**Work request**
Of the lines listed below, return exactly those that run from the line containing "## 📝 Descrição" through the line containing "## 🏔️ Desafio", both included.

**Data extracts**
------------------------------------------------------------------------

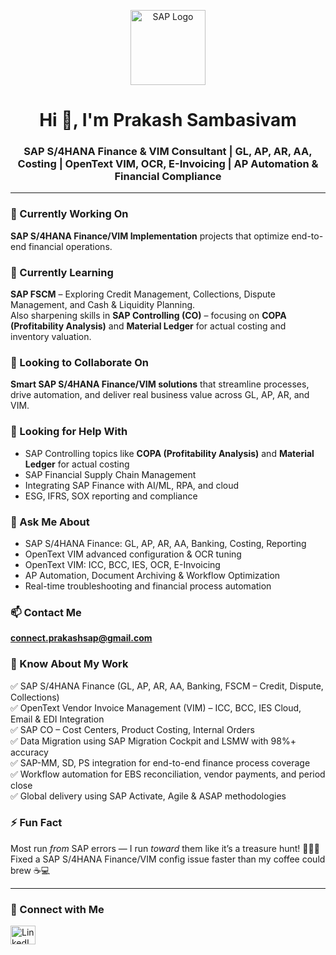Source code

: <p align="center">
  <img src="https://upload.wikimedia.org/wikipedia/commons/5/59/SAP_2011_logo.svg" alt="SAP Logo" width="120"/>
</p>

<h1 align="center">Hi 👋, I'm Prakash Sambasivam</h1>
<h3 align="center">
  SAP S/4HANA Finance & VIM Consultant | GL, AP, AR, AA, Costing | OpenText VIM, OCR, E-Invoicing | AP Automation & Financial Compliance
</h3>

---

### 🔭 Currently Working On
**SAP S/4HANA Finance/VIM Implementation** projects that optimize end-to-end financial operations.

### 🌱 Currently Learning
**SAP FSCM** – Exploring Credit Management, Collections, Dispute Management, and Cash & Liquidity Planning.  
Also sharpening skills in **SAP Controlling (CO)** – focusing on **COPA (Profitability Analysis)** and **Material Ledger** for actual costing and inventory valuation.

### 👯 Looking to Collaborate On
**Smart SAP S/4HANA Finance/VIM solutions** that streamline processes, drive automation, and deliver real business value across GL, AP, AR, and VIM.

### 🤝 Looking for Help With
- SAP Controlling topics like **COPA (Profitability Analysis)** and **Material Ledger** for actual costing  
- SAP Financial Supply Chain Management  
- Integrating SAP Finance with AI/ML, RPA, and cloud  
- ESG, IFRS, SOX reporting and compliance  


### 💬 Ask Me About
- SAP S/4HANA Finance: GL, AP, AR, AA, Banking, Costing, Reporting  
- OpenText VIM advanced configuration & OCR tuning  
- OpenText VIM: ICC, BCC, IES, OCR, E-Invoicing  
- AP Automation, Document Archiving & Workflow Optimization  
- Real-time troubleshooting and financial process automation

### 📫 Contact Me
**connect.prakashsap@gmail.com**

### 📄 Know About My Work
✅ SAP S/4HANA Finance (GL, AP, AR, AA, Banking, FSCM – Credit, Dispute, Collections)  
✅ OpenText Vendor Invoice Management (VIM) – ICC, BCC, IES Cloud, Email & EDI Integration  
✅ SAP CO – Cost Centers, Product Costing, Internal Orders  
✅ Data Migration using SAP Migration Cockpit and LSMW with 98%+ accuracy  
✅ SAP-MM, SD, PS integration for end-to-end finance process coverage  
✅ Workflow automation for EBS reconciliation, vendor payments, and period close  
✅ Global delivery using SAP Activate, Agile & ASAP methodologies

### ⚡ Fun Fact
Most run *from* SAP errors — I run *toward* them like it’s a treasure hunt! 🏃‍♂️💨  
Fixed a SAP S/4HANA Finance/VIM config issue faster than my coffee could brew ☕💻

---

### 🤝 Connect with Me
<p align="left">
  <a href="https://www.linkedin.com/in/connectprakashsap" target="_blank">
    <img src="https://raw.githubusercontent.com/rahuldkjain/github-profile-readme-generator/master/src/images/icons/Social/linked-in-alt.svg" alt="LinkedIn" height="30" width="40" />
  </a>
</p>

------------------------------------------------------------------------

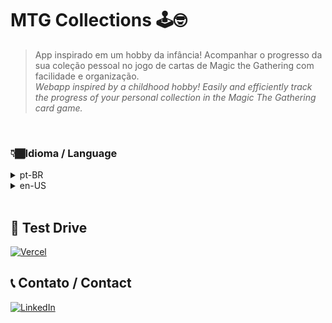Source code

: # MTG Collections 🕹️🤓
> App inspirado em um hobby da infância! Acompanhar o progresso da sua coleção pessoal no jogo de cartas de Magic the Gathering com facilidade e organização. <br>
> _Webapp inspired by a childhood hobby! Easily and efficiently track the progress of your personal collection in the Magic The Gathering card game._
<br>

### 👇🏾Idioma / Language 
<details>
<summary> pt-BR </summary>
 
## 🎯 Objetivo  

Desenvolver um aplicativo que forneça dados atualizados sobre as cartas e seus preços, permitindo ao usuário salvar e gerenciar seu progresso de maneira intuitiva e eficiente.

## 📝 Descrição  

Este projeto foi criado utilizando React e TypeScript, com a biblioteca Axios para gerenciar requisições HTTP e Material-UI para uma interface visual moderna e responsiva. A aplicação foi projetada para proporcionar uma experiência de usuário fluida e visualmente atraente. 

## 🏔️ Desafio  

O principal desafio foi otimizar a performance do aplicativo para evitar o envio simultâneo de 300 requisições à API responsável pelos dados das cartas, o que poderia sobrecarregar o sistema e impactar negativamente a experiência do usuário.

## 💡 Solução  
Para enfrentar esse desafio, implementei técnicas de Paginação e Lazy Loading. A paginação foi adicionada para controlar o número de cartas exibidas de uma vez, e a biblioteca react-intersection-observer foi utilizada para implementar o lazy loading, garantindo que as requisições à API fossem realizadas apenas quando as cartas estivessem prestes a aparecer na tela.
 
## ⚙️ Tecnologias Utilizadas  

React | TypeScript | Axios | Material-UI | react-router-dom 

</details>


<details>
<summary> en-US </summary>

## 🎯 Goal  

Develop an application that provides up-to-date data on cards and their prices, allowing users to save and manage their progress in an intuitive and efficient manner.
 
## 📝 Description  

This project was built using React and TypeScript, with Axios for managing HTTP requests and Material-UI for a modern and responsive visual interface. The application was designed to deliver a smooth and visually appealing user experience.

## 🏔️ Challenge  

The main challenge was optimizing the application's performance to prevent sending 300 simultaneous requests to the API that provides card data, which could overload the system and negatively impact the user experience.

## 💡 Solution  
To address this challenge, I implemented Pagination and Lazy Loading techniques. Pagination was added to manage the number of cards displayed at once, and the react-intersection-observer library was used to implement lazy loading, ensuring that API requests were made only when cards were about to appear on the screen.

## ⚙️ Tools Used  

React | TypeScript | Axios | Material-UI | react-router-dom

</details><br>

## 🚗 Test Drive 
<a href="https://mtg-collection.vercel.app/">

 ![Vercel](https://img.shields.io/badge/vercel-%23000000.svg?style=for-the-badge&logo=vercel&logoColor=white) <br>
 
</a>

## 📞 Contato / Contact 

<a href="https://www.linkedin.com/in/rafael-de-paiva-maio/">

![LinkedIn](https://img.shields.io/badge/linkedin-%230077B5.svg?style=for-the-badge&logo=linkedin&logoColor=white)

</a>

------------------------------------------------------------------------

**Answer to this exercise**
## 📝 Descrição  

Este projeto foi criado utilizando React e TypeScript, com a biblioteca Axios para gerenciar requisições HTTP e Material-UI para uma interface visual moderna e responsiva. A aplicação foi projetada para proporcionar uma experiência de usuário fluida e visualmente atraente. 

## 🏔️ Desafio  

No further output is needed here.